- _PROBLEM TO SOLVE_
Give the lines below again exactly, starting with the line that holds "The internal case is" and going on through the line that holds "appears in the".

-- -- --

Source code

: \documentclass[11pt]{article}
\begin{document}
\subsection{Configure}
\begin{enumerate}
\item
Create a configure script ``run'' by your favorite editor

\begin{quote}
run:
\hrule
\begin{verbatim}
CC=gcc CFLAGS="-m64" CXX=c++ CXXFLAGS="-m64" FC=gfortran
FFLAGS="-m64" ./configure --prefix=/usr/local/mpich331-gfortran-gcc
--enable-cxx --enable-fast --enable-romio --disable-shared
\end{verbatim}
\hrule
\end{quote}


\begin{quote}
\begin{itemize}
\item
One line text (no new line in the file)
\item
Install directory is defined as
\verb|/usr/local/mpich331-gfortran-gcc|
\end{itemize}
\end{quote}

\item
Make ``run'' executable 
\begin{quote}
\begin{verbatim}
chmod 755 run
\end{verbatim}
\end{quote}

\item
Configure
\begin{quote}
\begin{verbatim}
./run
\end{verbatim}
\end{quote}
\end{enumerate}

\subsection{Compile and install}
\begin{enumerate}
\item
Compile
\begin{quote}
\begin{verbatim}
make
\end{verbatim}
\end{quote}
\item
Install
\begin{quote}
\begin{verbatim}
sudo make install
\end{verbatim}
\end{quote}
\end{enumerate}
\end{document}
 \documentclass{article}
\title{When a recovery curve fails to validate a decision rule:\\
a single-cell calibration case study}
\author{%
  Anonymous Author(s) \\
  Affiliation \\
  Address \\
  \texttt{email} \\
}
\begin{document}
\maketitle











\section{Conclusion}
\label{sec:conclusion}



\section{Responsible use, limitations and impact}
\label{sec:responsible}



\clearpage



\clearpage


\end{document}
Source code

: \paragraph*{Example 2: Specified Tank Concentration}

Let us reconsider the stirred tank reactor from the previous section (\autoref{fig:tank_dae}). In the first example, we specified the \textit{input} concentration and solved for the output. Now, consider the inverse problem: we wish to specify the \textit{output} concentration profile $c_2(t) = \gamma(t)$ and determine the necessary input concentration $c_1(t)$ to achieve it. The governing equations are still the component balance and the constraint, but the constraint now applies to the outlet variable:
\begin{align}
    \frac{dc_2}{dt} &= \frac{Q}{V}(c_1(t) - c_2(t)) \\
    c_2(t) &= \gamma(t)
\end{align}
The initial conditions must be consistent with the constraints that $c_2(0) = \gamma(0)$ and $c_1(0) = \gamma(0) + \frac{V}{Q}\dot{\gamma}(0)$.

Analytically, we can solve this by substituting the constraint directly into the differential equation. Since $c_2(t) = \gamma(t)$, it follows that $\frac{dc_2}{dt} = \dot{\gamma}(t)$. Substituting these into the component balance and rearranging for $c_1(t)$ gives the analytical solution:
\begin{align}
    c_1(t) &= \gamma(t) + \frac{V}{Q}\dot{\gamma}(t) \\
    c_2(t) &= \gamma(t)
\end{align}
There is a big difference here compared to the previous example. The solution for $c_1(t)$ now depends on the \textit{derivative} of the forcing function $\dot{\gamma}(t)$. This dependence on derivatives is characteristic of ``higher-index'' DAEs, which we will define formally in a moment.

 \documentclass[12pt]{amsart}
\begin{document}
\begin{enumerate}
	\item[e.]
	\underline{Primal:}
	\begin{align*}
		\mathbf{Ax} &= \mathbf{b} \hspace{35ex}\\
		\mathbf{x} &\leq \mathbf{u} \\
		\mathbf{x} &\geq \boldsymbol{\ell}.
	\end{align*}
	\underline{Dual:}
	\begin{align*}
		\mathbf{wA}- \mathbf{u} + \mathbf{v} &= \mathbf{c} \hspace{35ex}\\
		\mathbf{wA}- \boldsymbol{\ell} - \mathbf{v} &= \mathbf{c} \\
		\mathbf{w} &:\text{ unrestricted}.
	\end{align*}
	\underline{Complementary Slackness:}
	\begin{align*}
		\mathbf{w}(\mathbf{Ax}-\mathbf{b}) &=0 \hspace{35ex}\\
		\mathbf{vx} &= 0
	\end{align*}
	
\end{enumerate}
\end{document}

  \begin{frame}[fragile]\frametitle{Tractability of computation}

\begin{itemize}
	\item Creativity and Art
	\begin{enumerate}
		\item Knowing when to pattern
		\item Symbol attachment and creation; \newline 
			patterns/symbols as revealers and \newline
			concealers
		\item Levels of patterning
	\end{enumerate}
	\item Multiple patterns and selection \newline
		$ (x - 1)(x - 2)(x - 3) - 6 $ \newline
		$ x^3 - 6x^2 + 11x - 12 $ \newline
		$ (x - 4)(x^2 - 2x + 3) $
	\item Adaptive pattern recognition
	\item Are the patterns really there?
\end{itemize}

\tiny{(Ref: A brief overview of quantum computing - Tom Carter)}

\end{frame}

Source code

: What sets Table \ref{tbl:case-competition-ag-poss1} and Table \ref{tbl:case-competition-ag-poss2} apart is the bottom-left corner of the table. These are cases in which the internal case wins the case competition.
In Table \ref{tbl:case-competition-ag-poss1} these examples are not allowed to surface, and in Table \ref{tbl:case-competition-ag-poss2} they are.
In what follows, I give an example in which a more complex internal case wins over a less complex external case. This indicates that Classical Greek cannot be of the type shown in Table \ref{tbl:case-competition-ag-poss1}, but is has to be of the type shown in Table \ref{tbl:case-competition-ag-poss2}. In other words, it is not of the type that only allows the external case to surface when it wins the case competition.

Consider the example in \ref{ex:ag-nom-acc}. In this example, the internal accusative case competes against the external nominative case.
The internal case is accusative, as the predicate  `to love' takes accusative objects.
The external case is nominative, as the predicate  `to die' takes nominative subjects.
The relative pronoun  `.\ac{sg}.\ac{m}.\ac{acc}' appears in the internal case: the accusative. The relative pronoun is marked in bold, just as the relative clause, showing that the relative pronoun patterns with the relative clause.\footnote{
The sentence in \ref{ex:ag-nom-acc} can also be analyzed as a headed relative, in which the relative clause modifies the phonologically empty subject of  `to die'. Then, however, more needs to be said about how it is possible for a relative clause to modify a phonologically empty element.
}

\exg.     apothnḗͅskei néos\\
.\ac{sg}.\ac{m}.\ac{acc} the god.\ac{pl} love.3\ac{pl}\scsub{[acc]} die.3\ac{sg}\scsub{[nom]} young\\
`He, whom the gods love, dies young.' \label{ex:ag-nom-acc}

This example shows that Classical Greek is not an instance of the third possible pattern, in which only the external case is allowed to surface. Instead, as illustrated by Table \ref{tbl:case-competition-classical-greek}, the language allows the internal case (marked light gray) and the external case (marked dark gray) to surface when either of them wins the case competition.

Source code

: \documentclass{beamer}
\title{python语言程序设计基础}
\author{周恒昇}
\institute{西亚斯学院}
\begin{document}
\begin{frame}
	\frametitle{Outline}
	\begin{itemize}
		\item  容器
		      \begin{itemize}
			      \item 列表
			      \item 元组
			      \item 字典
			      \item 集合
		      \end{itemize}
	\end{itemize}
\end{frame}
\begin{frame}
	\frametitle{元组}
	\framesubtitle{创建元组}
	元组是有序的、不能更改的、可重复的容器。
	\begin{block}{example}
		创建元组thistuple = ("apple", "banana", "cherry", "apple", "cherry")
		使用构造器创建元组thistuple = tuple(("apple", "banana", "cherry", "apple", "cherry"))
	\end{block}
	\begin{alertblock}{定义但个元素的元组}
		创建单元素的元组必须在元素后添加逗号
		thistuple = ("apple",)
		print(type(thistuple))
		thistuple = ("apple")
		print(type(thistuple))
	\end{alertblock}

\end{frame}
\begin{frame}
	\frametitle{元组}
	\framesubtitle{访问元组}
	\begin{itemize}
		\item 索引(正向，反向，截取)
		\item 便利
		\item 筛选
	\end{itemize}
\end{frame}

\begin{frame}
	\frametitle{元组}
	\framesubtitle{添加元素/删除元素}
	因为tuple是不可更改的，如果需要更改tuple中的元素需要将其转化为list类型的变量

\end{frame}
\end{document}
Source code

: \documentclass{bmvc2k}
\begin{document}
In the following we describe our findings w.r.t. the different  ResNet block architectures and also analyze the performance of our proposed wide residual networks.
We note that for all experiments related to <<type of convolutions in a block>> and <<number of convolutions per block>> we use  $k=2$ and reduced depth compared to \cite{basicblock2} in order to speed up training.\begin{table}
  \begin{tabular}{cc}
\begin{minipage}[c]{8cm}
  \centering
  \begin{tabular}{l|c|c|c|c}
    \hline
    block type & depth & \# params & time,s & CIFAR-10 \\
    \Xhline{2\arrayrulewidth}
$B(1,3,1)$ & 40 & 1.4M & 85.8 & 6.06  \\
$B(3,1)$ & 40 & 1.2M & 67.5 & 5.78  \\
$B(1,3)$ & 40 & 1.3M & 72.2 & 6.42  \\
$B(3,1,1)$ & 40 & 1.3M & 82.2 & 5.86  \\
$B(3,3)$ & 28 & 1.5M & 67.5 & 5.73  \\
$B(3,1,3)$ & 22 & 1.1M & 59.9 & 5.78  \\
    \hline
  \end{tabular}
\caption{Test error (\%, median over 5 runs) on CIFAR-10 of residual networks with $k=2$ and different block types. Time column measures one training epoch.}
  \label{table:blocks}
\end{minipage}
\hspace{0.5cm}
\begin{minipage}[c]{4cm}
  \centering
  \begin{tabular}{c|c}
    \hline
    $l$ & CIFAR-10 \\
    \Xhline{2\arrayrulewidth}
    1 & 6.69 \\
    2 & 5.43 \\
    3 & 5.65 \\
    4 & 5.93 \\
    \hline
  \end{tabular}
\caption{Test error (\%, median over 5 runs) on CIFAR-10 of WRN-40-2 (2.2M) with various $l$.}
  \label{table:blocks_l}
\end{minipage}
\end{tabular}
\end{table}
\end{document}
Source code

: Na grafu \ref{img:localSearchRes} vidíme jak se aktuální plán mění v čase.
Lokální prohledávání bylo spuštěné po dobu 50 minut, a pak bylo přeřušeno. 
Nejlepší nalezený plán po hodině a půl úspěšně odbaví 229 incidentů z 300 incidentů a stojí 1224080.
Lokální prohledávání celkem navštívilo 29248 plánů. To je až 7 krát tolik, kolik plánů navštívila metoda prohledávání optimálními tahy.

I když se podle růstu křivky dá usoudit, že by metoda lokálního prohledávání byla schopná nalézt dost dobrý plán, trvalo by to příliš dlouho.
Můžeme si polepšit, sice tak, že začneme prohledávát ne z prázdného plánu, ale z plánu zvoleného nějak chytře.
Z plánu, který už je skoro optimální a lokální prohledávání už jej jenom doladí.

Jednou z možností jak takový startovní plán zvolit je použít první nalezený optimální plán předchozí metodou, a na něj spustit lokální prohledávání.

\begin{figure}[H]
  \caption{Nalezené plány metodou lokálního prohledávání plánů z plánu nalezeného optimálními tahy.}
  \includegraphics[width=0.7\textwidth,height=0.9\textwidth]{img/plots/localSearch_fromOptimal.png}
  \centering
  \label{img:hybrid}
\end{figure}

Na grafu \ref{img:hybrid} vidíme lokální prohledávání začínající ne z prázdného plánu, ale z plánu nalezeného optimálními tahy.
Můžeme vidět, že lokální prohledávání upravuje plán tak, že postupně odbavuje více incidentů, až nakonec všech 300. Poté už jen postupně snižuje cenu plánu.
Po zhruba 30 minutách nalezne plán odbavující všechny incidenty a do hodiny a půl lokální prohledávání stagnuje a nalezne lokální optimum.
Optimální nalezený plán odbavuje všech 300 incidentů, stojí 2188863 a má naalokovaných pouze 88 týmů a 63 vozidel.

-- -- --

- _RESPONSE TO THE TASK_
The internal case is accusative, as the predicate  `to love' takes accusative objects.
The external case is nominative, as the predicate  `to die' takes nominative subjects.
The relative pronoun  `.\ac{sg}.\ac{m}.\ac{acc}' appears in the internal case: the accusative. The relative pronoun is marked in bold, just as the relative clause, showing that the relative pronoun patterns with the relative clause.\footnote{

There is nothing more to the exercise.